You can request Prediction Explanations be returned with your predictions by setting the maxExplanations job parameter to a non-zero value. You can also set thresholds for computing explanations. If you do not configure a threshold, DataRobot computes explanations for every row.
Prediction Explanation Parameters
Job parameter
Description
Example value
maxExplanations
Optional. Compute up to this number of explanations.
10
thresholdHigh
Optional. Limit explanations to predictions above this threshold.
0.5
thresholdLow
Optional. Limit explanations to predictions below this threshold.
0.15
If Prediction Explanations are requested, DataRobot returns four extra columns for each explanation, in the format EXPLANATION_<n>_IDENTIFIER (where n is the feature explanation index, from 1 to the maximum number of explanations requested). The returned columns are:
EXPLANATION_<n>_FEATURE_NAME: The feature name this explanation covers.
EXPLANATION_<n>_STRENGTH: The feature strength as a float.
EXPLANATION_<n>_QUALITATIVE_STRENGTH: The feature strength as a string, a plus or minus indicator from +++ to ---.
EXPLANATION_<n>_ACTUAL_VALUE: The feature associated with this explanation.
If your deployment was configured with an association ID for accuracy, all result sets will have that column passed through from the source data automatically.

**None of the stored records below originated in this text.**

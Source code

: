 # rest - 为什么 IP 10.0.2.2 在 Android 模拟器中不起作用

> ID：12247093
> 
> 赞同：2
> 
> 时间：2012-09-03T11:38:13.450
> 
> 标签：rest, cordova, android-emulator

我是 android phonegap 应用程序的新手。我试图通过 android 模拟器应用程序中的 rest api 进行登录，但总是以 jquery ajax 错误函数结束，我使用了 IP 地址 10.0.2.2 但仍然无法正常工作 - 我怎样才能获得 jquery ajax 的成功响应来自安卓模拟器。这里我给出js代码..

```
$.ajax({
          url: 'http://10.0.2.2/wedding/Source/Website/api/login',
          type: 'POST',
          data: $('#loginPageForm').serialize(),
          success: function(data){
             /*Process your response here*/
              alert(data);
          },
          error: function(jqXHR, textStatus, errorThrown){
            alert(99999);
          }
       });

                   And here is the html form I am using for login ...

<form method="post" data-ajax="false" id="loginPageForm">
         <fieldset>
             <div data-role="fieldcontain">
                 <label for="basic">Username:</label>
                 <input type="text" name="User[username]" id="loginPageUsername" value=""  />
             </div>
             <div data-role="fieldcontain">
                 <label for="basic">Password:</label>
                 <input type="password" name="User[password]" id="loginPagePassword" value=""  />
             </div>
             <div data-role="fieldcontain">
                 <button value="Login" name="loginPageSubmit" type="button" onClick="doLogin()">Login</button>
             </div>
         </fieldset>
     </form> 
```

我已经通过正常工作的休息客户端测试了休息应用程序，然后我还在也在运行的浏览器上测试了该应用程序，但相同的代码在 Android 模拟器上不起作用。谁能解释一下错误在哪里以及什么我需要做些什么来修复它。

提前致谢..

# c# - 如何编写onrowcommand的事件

If your use case has a strict output schema that does not match the DataRobot output, you can rename and remove any columns from the output using the columnNamesRemapping job configuration property.
Output Column Remapping Parameters
Job parameter
Description
Example value
columnNamesRemapping
Optional. An object/dictionary containing a mapping of columns to rename from/to. Set a target column to null or false to ignore it; defaults to an empty set {}.